To opt into free-threaded Python, pass the FREE_THREADED parameter to the nanobind_add_module() CMake target command. For other build systems, refer to their respective documentation pages.

nanobind_add_module(
  my_ext                   # Target name
  FREE_THREADED            # Opt into free-threading
  my_ext.h                 # Source code files below
  my_ext.cpp)

nanobind ignores the FREE_THREADED parameter when the registered Python version does not support free-threading.

Note

Stable ABI: Note that there currently is no stable ABI for free-threaded Python, hence the STABLE_ABI parameter will be ignored in free-threaded extensions builds. It is valid to combine the STABLE_ABI and FREE_THREADED arguments: the build system will choose between the two depending on the detected Python version.

Warning

Loading an Python extension that does not support free-threading disables free-threading globally. In larger binding projects with multiple extensions, all of them must be adapted.

If free-threading was requested and is available, the build system will set the NB_FREE_THREADED preprocessor flag. This can be helpful to specialize binding code with #ifdef blocks, e.g.:

#if !defined(NB_FREE_THREADED)
... // simple GIL-protected code
#else
... // more complex thread-aware code
#endif

Caveats¶

Free-threading can violate implicit assumptions made by extension developers when previously serial operations suddenly run concurrently, producing undefined behavior (race conditions, crashes, etc.).

Let’s consider a concrete example: the binding code below defines a Counter class with an increment operation.

struct Counter {
    int value = 0;
    void inc() { value++; }
};

nb::class_<Counter>(m, "Counter")
    .def("inc", &Counter::inc)
    .def_ro("value", &Counter::value);

If multiple threads call the inc() method of a single Counter, the final count will generally be incorrect, as the increment operation value++ does not execute atomically.

To fix this, we could modify the C++ type so that it protects its value member from concurrent modification, for example using an atomic number type (e.g., std::atomic<int>) or a critical section (e.g., based on std::mutex).

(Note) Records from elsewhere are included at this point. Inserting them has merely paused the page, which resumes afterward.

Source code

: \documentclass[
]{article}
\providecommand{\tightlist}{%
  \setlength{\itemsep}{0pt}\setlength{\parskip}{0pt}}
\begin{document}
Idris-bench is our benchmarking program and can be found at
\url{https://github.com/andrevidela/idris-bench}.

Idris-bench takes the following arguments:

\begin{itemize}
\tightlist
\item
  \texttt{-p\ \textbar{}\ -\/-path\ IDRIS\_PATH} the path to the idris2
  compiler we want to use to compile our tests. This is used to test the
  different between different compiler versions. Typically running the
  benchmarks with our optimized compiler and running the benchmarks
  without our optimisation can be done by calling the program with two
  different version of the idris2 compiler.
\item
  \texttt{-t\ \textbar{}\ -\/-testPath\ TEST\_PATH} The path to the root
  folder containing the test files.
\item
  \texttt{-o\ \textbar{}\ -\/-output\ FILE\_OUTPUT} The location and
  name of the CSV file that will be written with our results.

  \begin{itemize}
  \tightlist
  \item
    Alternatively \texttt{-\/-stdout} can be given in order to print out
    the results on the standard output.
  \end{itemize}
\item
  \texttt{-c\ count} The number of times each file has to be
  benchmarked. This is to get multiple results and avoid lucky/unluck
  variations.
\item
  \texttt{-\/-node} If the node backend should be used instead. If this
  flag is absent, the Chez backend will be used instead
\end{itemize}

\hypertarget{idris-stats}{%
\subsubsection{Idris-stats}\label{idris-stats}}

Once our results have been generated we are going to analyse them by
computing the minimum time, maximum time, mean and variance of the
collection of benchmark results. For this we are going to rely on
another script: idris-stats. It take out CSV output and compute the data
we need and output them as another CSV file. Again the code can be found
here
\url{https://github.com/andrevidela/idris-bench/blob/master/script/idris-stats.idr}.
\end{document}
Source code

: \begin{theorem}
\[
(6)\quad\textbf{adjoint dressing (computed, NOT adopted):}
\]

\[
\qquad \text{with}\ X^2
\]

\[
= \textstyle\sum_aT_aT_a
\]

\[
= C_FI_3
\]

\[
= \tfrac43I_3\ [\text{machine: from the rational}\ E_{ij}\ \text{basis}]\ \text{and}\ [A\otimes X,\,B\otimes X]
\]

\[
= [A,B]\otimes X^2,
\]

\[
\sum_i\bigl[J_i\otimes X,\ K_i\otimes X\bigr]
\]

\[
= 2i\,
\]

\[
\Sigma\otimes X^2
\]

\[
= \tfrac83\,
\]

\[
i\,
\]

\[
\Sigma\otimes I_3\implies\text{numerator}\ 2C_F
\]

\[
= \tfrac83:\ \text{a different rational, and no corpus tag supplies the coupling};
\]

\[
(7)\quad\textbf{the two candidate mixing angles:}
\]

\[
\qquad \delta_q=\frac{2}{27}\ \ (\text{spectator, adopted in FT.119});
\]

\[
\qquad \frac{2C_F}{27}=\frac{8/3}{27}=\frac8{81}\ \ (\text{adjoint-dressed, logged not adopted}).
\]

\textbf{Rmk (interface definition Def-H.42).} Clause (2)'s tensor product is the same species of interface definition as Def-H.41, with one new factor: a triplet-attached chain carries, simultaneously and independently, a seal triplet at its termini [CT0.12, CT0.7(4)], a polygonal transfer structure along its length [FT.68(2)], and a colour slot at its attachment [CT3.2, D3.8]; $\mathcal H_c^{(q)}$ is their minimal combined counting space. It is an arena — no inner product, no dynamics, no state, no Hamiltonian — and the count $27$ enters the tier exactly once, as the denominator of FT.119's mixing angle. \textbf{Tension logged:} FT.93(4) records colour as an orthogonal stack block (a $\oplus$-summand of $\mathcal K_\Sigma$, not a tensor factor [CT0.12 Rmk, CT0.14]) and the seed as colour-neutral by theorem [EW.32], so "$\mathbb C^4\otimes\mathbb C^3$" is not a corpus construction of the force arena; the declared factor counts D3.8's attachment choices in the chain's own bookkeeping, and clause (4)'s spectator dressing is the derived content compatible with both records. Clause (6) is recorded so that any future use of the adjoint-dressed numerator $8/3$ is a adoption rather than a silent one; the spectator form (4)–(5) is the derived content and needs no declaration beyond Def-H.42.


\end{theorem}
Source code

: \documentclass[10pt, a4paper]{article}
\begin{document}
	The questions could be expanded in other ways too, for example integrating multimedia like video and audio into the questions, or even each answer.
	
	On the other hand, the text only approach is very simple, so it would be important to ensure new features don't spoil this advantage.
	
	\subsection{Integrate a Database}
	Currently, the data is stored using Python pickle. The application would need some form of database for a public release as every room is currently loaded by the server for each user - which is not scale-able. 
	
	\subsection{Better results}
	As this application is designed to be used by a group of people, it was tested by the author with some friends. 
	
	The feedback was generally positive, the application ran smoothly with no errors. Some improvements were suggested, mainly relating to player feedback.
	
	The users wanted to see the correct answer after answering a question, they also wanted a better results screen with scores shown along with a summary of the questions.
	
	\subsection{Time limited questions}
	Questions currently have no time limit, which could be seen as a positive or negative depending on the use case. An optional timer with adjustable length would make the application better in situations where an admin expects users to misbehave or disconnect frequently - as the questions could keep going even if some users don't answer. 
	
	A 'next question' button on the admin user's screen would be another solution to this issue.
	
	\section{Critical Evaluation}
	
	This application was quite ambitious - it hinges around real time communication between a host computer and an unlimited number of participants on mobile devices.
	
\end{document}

The race condition in the above example is relatively benign. However, in more complex projects, combinations of concurrency and unsafe memory accesses could introduce non-deterministic data corruption and crashes.

Another common source of problems are global variables undergoing concurrent modification when no longer protected by the GIL. They will likewise require supplemental locking. The next section explains a Python-specific locking primitive that can be used in binding code besides the solutions mentioned above.

Multi-threaded code that concurrently returns the same C++ instance via the nb::rv_policy::reference policy may observe situations, where multiple Python objects are created that all wrap the same C++ instance (however, this is harmless aside from the duplication).

Python locks¶

Nanobind provides convenience functionality encapsulating the mutex implementation that is part of Python (”PyMutex”). It is slightly more efficient than OS/language-provided synchronization primitives and generally preferable within Python extensions.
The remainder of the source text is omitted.